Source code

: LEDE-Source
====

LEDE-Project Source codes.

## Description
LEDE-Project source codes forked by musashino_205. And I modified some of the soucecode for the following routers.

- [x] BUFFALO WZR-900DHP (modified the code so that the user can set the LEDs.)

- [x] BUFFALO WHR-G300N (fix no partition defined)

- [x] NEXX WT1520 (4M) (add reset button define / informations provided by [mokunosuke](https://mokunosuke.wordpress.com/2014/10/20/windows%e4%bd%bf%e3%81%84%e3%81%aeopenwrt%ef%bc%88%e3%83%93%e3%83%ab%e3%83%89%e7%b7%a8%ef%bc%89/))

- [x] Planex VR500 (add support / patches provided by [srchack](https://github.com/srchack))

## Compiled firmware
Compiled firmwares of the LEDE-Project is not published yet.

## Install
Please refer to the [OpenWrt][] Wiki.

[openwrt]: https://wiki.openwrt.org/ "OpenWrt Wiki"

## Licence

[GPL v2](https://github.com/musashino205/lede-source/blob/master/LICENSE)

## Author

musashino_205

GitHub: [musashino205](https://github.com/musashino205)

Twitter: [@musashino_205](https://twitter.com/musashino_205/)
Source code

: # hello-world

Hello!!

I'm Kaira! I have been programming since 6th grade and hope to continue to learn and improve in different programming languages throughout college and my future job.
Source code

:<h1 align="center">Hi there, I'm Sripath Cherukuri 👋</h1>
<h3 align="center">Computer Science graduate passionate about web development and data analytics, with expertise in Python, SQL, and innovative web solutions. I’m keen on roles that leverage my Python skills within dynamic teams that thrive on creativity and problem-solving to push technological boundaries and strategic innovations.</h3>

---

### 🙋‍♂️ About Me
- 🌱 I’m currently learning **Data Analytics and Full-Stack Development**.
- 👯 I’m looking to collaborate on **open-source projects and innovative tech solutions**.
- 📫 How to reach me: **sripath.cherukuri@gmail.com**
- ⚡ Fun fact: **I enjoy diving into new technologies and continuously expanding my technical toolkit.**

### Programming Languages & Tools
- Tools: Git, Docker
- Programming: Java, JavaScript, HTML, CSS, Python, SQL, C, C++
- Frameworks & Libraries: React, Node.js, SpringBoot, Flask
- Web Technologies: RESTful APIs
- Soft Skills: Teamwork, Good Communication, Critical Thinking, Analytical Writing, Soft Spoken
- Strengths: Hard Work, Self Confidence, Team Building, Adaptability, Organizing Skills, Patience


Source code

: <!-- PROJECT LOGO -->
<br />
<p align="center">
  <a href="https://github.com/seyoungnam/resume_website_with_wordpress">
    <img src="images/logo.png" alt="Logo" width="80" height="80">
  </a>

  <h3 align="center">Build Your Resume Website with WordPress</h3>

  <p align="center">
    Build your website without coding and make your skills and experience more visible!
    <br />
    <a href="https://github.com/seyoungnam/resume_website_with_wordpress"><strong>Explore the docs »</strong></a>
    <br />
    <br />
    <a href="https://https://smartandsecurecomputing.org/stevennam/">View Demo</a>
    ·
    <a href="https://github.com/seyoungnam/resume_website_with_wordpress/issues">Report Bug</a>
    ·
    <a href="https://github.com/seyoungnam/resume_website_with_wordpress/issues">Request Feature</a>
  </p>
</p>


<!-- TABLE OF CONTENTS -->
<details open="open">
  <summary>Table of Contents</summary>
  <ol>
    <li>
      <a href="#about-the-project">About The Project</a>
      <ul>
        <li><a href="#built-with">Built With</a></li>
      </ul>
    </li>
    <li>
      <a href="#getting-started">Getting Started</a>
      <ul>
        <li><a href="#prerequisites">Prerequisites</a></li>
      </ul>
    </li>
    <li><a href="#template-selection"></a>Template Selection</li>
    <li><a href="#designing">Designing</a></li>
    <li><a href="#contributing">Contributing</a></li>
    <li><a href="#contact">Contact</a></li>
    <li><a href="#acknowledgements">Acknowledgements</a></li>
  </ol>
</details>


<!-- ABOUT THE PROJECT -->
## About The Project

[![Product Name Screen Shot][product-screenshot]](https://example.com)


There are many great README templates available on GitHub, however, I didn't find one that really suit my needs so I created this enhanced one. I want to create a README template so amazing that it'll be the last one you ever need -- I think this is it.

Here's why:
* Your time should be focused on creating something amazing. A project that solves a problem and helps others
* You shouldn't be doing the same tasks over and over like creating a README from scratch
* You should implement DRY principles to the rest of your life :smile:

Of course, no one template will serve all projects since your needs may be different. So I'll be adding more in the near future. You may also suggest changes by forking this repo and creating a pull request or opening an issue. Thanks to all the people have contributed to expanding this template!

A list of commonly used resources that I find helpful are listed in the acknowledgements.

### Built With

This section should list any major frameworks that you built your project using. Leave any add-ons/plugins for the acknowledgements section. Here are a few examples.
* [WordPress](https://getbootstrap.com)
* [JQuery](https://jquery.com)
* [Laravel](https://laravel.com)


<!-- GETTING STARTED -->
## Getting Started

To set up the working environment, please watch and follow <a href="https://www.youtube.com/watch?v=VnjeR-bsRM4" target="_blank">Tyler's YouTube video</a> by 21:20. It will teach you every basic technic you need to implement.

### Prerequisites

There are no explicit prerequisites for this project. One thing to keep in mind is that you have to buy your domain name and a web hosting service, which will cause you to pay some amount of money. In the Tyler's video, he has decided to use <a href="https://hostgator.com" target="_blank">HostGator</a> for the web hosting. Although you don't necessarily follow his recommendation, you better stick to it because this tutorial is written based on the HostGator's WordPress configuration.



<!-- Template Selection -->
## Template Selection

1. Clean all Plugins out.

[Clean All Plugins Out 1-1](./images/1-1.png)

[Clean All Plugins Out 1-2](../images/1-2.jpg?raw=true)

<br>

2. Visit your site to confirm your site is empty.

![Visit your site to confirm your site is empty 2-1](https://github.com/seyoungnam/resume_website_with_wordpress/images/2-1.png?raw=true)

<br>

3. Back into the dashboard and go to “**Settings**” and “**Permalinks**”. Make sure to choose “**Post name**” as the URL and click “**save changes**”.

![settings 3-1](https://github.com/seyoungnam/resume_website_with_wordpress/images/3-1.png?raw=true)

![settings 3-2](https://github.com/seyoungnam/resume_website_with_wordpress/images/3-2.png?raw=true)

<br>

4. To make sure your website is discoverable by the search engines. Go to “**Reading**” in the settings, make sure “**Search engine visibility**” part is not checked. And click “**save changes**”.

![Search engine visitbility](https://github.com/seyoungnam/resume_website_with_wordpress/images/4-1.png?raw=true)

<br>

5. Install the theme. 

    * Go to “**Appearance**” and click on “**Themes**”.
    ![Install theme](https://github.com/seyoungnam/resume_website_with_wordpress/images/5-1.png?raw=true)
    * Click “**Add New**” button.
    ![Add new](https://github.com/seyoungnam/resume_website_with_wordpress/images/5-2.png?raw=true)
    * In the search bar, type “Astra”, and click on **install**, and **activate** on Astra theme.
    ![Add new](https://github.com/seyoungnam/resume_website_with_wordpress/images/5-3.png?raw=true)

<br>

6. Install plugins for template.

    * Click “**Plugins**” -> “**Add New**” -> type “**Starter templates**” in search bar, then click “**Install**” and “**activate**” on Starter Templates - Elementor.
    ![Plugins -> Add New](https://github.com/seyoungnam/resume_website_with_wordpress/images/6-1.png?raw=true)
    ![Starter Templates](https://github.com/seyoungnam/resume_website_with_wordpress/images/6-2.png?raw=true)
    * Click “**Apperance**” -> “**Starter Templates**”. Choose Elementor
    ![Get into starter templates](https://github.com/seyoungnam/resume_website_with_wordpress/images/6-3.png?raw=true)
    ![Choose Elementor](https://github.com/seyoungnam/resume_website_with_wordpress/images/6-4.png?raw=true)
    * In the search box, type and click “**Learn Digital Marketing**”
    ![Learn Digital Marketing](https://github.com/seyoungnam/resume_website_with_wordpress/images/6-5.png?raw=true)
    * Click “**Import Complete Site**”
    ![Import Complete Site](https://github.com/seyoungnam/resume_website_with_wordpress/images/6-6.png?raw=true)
-*-*-
ACTIVITY:
From the listing above, how many lines contain the word "Compiled"? Give only the number.

ANSWER BOX:
2